Wednesday, May 28, 2008


picture scanned in from The Pampered Chef Delightful Desserts cookbook

I like the idea of the S'more, but even while out camping, I usually just end up eating the toasted marshmallows without the graham crackers and chocolate because let's face it, has anyone ever had a successful S'more experience? My chocolate never melts. The odd shape of the marshmallows forces the graham cracker to break in weird spots, and usually the marshmallow catches on fire and I like mine lightly toasted, not charred. And the indoor S'more ... Jamie summed it up pretty well in this post. So I bring this recipe to you in hopes of filling your summertime need to eat S'mores.

S'Mores Galore
a The Pampered Chef recipe
20 whole honey graham crackers, divided
6 bars (1.55 oz. each) milk chocolate candy, coarsely chopped
1 package (16 oz.) mini marshmallows, divided
6 TBSP butter, divided
3 TBSP milk

Preheat oven to 350°. Arrange a single layer of graham crackers (breaking them when necessary to fit) to completely cover the bottom of pan.* Toast in oven for 2 minutes.

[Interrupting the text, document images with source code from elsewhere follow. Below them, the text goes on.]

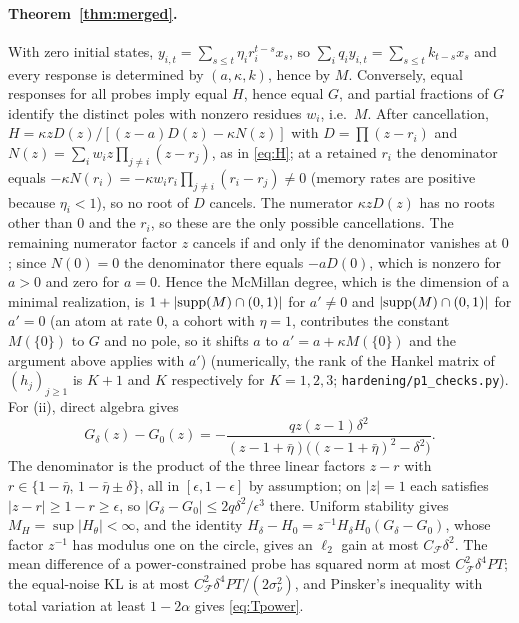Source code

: \documentclass[12pt]{article}
\theoremstyle{definition}
\theoremstyle{remark}
\begin{document}
\paragraph{Theorem~\ref{thm:merged}.} With zero initial states, $y_{i,t}=\sum_{s\le t}\eta_ir_i^{t-s}x_s$, so $\sum_iq_iy_{i,t}=\sum_{s\le t}k_{t-s}x_s$ and every response is determined by $(a,\kappa,k)$, hence by $M$. Conversely, equal responses for all probes imply equal $H$, hence equal $G$, and partial fractions of $G$ identify the distinct poles with nonzero residues $w_i$, i.e.\ $M$. After cancellation, $H=\kappa zD(z)/[(z-a)D(z)-\kappa N(z)]$ with $D=\prod(z-r_i)$ and $N(z)=\sum_iw_iz\prod_{j\ne i}(z-r_j)$, as in \eqref{eq:H}; at a retained $r_i$ the denominator equals $-\kappa N(r_i)=-\kappa w_ir_i\prod_{j\ne i}(r_i-r_j)\neq0$ (memory rates are positive because $\eta_i<1$), so no root of $D$ cancels. The numerator $\kappa zD(z)$ has no roots other than $0$ and the $r_i$, so these are the only possible cancellations. The remaining numerator factor $z$ cancels if and only if the denominator vanishes at $0$; since $N(0)=0$ the denominator there equals $-aD(0)$, which is nonzero for $a>0$ and zero for $a=0$. Hence the McMillan degree, which is the dimension of a minimal realization, is $1+|{\rm supp}(M)\cap(0,1)|$ for $a'\neq0$ and $|{\rm supp}(M)\cap(0,1)|$ for $a'=0$ (an atom at rate $0$, a cohort with $\eta=1$, contributes the constant $M(\{0\})$ to $G$ and no pole, so it shifts $a$ to $a'=a+\kappa M(\{0\})$ and the argument above applies with $a'$) (numerically, the rank of the Hankel matrix of $(h_j)_{j\ge1}$ is $K+1$ and $K$ respectively for $K=1,2,3$; \texttt{hardening/p1\_checks.py}). For (ii), direct algebra gives
\[
G_\delta(z)-G_0(z)=-\frac{qz(z-1)\delta^2}{(z-1+\bar\eta)\bigl((z-1+\bar\eta)^2-\delta^2\bigr)} .
\]
The denominator is the product of the three linear factors $z-r$ with $r\in\{1-\bar\eta,\,1-\bar\eta\pm\delta\}$, all in $[\epsilon,1-\epsilon]$ by assumption; on $|z|=1$ each satisfies $|z-r|\ge1-r\ge\epsilon$, so $|G_\delta-G_0|\le2q\delta^2/\epsilon^3$ there. Uniform stability gives $M_H=\sup|H_\theta|<\infty$, and the identity $H_\delta-H_0=z^{-1}H_\delta H_0(G_\delta-G_0)$, whose factor $z^{-1}$ has modulus one on the circle, gives an $\ell_2$ gain at most $C_{\mathcal F}\delta^2$. The mean difference of a power-constrained probe has squared norm at most $C_{\mathcal F}^2\delta^4PT$; the equal-noise KL is at most $C_{\mathcal F}^2\delta^4PT/(2\sigma_\nu^2)$, and Pinsker's inequality with total variation at least $1-2\alpha$ gives \eqref{eq:Tpower}.
\end{document}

Coarsely break remaining graham crackers into large bowl; set aside. Coarsely chop chocolate bars; set aside.

Combine 3 cups of the marshmallows, 3 TBSP butter, and milk into a microwaveable bowl. Microwave on HIGH 1 minute. Stir until smooth. Add half of the chopped chocolate; stir until chocolate is melted. Spread evenly over graham crackers.

Melt remaining 3 TBSP butter; toss with broken graham crackers. Add remaining marshmallows and chopped chocolate; toss lightly. Spoon evenly over mixture in pan. Bake 8-10 minutes or until marshmallows are lightly browned. Cool 15 minutes.

Cut into bars using a knife dipped in hot water. Serve warm or cold. Best when eaten the same day, but can store in an airtight container.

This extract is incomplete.